Chacune de ces raisons est scrupuleusement développée par l'auteur qui ne manque pas, de souligner, au passage combien l'incompétence, autant que la fatuité de certains généraux ayant une vision de la guerre à mener bien trop erronée, ont participé à cette lamentable défaite.
Ce témoignage en même temps que ce constat d'échec de notre armée en Juin 40, Marc Bloch ne les a pas rédigés sous l'emprise d'une certaine rancœur, ni en se laissant guider par l'amertume pour uniquement accabler mais, dans un souci de vérité, plutôt comme la formulation de regrets sincères. Étant, je pense un véritable humaniste, il les a écrits en sachant combien cette défaite cuisante avait impacté, non seulement notre nation, mais l'Europe entière pour, ensuite, embraser une importante surface de la planète Terre.

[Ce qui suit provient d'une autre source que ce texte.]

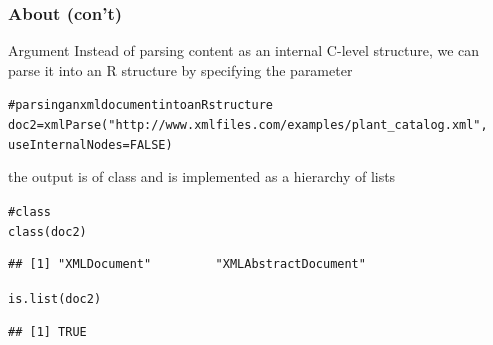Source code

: \documentclass{beamer}\usepackage[]{graphicx}\usepackage[]{color}
\makeatletter
\newcommand{\hlnum}[1]{\textcolor[rgb]{0.063,0.58,0.627}{#1}}%
\newcommand{\hlstr}[1]{\textcolor[rgb]{0.063,0.58,0.627}{#1}}%
\newcommand{\hlcom}[1]{\textcolor[rgb]{0.588,0.588,0.588}{#1}}%
\newcommand{\hlstd}[1]{\textcolor[rgb]{0.196,0.196,0.196}{#1}}%
\newcommand{\hlkwb}[1]{\textcolor[rgb]{0.627,0,0.314}{#1}}%
\newcommand{\hlkwc}[1]{\textcolor[rgb]{0,0.631,0.314}{#1}}%
\newcommand{\hlkwd}[1]{\textcolor[rgb]{0.78,0.227,0.412}{#1}}%
\newenvironment{kframe}{%
 \def\at@end@of@kframe{}%
 \ifinner\ifhmode%
  \def\at@end@of@kframe{\end{minipage}}%
  \begin{minipage}{\columnwidth}%
 \fi\fi%
 \def\FrameCommand##1{\hskip\@totalleftmargin \hskip-\fboxsep
 \colorbox{shadecolor}{##1}\hskip-\fboxsep
     \hskip-\linewidth \hskip-\@totalleftmargin \hskip\columnwidth}%
 \MakeFramed {\advance\hsize-\width
   \@totalleftmargin\z@ \linewidth\hsize
   \@setminipage}}%
 {\par\unskip\endMakeFramed%
 \at@end@of@kframe}
\newenvironment{knitrout}{}{} %
\makeatother
\begin{document}
\begin{frame}[fragile]
\frametitle{About  (con't)}

\begin{block}{Argument }
Instead of parsing content as an internal C-level structure, we can parse it into an R structure by specifying the parameter 

\begin{knitrout}\tiny
{}\color{fgcolor}\begin{kframe}
\begin{alltt}
\hlcom{# parsing an xml document into an R structure}
\hlstd{doc2} \hlkwb{=} \hlkwd{xmlParse}\hlstd{(}\hlstr{"http://www.xmlfiles.com/examples/plant_catalog.xml"}\hlstd{,}
                \hlkwc{useInternalNodes} \hlstd{=} \hlnum{FALSE}\hlstd{)}
\end{alltt}
\end{kframe}
\end{knitrout}

the output is of class  and is implemented as a hierarchy of lists

\begin{knitrout}\tiny
{}\color{fgcolor}\begin{kframe}
\begin{alltt}
\hlcom{# class }
\hlkwd{class}\hlstd{(doc2)}
\end{alltt}
\begin{verbatim}
## [1] "XMLDocument"         "XMLAbstractDocument"
\end{verbatim}
\begin{alltt}
\hlkwd{is.list}\hlstd{(doc2)}
\end{alltt}
\begin{verbatim}
## [1] TRUE
\end{verbatim}
\end{kframe}
\end{knitrout}
\end{block}

\end{frame}

\end{document}
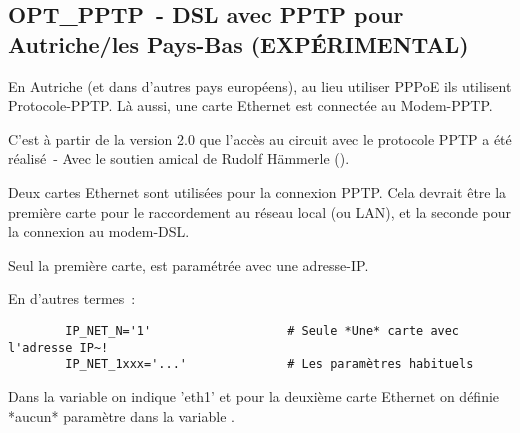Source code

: \subsection {OPT\_PPTP~- DSL avec PPTP pour Autriche/les Pays-Bas (EXPÉRIMENTAL)}

En Autriche (et dans d'autres pays européens), au lieu utiliser
PPPoE ils utilisent Protocole-PPTP. Là aussi, une carte Ethernet
est connectée au Modem-PPTP.

C'est à partir de la version 2.0 que l'accès au circuit avec le protocole
PPTP a été réalisé~- Avec le soutien amical de Rudolf Hämmerle
().

Deux cartes Ethernet sont utilisées pour la connexion PPTP. Cela
devrait être la première carte pour le raccordement au réseau
local (ou LAN), et la seconde pour la connexion au modem-DSL.

Seul la première carte, est paramétrée avec une adresse-IP.

En d'autres termes~:

\begin{example}
\begin{verbatim}
        IP_NET_N='1'                   # Seule *Une* carte avec l'adresse IP~!
        IP_NET_1xxx='...'              # Les paramètres habituels
\end{verbatim}
\end{example}

Dans la variable  on indique 'eth1' et pour la deuxième carte
Ethernet on définie *aucun* paramètre dans la variable .

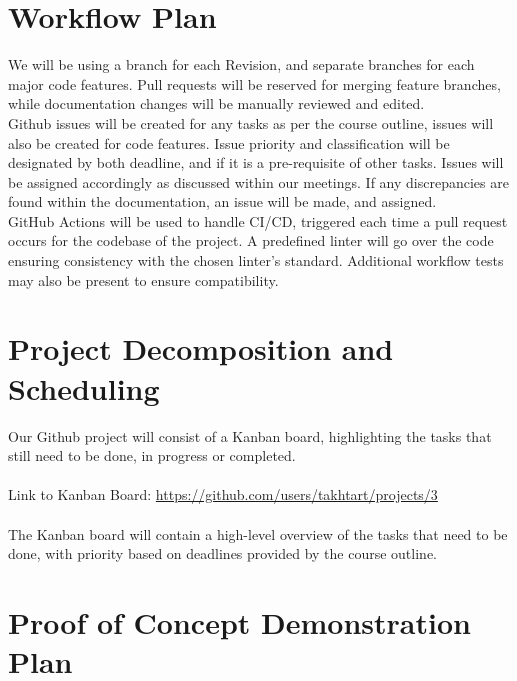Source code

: \documentclass{article}
\begin{document}
\section{Workflow Plan}

We will be using a branch for each Revision, and separate branches for each
major code features. Pull requests will be reserved for merging feature branches,
while documentation changes will be manually reviewed and edited.\\

Github issues will be created for any tasks as per the course outline, issues will also be created for code features.
Issue priority and classification will be designated by both deadline, and if it is a pre-requisite of other tasks.
Issues will be assigned accordingly as discussed within our meetings. 
If any discrepancies are found within the documentation, an issue will be made, and assigned.\\

GitHub Actions will be used to handle CI/CD, triggered each time a pull request occurs for the codebase of the project. 
A predefined linter will go over the code ensuring consistency with the chosen linter's standard. 
Additional workflow tests may also be present to ensure compatibility.


\section{Project Decomposition and Scheduling}

Our Github project will consist of a Kanban board, highlighting the tasks that still need to be done, in progress or completed.\\
\\
\noindent Link to Kanban Board:
\noindent\href{https://github.com/users/takhtart/projects/3}{https://github.com/users/takhtart/projects/3}\\
\\
The Kanban board will contain a high-level overview of the tasks that need to be done, 
with priority based on deadlines provided by the course outline.

\section{Proof of Concept Demonstration Plan}
\end{document}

On ne refait pas l'Histoire, toutefois on devrait toujours tirer les leçons du passé, sachant également que ce qui surviendrait, dans le futur, sera toujours différent sur le plan évènementiel et ne pourra être judicieusement confronté et au besoin, jugulé qu'à partir d'une analyse prenant d'abord en compte tous les tenants et aboutissants de la situation présente, pour la méthode, et les leçons du passé pour l'état d'esprit la préfaçant.
En conclusion, cette lecture est certainement instructive pour tous ceux et celles qui veulent comprendre comment 21 ans après la victoire de Novembre 1918, obtenue après tant de sacrifices, faute de cohésion et de résistance des armées alliées, le monde a été entraîné pendant 5 années, dans la tourmente d'une seconde guerre mondiale faisant des millions de victimes, détruisant un nombre incalculable de villes et de bourgs...
Étrange défaite drôle de guerre nous ne sommes jamais sûr de ne pas reproduire cela. Cet ouvrage de réflexion est à lire et relire, et sans doute à méditer.
Merci à vous, Monsieur Marc Bloch ! La patrie, et l'humanité entière, devraient vous être reconnaissant d'avoir consigné par écrit les erreurs qui peuvent toujours se renouveler si l'on n'en n'a pas pris la portée désastreuse. Cette prise de conscience devrait être le lot de chacun de nous, déjà au niveau citoyen, dans ce monde qui, plus de quatre-vingts ans après ces faits, est toujours prêt à basculer dans la folie guerrière...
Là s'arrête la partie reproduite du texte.